Problem to work on> Wherever the string "looking" shows up in the data below, copy the whole line.
Available data: Begin
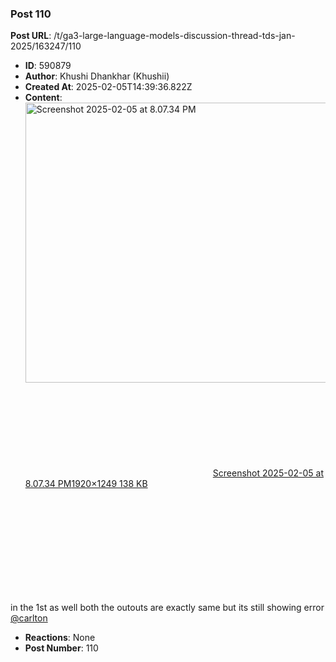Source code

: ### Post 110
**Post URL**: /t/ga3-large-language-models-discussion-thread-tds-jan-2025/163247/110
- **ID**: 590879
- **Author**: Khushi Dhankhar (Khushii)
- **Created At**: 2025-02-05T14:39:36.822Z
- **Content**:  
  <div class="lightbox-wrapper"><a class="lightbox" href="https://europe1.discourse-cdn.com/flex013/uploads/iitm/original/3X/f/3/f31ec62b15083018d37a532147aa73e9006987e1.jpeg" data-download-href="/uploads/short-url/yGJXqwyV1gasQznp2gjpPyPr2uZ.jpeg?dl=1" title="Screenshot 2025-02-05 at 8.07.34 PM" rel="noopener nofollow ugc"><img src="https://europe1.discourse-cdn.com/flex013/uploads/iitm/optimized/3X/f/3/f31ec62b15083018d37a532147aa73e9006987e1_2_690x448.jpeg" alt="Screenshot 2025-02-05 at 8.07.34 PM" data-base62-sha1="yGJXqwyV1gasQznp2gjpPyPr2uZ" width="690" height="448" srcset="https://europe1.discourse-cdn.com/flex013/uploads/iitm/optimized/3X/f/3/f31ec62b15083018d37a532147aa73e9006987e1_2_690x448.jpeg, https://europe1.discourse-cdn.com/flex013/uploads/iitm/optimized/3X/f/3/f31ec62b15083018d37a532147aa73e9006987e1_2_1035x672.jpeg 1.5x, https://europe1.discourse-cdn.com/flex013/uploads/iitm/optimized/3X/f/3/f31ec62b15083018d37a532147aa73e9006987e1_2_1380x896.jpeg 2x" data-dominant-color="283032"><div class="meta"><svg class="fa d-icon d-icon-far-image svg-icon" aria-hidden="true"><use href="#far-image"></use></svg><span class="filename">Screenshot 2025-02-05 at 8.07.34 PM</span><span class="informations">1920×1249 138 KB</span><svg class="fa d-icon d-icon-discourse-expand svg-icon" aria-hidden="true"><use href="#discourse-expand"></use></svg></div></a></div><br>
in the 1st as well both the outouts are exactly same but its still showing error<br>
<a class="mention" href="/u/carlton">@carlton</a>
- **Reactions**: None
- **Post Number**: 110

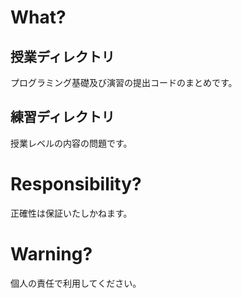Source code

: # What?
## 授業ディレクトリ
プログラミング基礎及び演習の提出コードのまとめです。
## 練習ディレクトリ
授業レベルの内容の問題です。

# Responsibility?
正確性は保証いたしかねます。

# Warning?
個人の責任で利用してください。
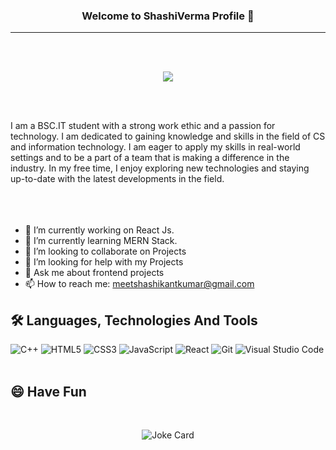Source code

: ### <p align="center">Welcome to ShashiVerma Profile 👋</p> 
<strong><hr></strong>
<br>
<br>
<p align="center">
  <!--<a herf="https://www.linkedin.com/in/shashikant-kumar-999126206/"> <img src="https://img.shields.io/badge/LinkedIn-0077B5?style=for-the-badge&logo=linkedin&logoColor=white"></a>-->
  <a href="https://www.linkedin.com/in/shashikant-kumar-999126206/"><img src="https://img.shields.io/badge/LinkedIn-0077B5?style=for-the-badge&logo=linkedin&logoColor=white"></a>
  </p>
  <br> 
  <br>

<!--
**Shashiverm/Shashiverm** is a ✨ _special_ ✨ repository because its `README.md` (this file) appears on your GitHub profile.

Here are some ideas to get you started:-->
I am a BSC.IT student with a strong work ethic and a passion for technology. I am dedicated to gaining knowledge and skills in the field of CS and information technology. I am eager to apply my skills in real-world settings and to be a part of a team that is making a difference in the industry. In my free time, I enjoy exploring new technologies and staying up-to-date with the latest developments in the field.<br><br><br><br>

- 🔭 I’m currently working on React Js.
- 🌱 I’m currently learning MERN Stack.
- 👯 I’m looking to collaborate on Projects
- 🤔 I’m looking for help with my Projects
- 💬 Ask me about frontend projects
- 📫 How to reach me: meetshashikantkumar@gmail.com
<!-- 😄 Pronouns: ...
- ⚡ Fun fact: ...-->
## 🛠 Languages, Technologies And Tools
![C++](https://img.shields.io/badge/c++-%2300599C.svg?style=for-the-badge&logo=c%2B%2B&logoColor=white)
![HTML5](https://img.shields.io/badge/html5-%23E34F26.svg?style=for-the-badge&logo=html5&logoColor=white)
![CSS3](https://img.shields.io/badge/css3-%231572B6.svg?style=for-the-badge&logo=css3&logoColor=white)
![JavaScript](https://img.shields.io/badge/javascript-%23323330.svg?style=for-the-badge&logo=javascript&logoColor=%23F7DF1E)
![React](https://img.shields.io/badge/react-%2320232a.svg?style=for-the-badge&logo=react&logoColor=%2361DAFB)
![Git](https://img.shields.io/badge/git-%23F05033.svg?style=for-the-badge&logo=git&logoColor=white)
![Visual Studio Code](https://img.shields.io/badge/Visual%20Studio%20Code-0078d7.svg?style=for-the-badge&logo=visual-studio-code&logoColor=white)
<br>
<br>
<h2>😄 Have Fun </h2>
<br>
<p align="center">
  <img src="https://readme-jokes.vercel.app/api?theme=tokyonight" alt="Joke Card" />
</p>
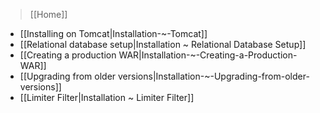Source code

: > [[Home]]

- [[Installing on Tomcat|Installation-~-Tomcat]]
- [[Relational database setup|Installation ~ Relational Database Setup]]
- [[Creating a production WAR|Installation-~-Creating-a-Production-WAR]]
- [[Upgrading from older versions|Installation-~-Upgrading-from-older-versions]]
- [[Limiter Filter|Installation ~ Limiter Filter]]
Available data: End
Response area>
- 👯 I’m looking to collaborate on Projects
- 🤔 I’m looking for help with my Projects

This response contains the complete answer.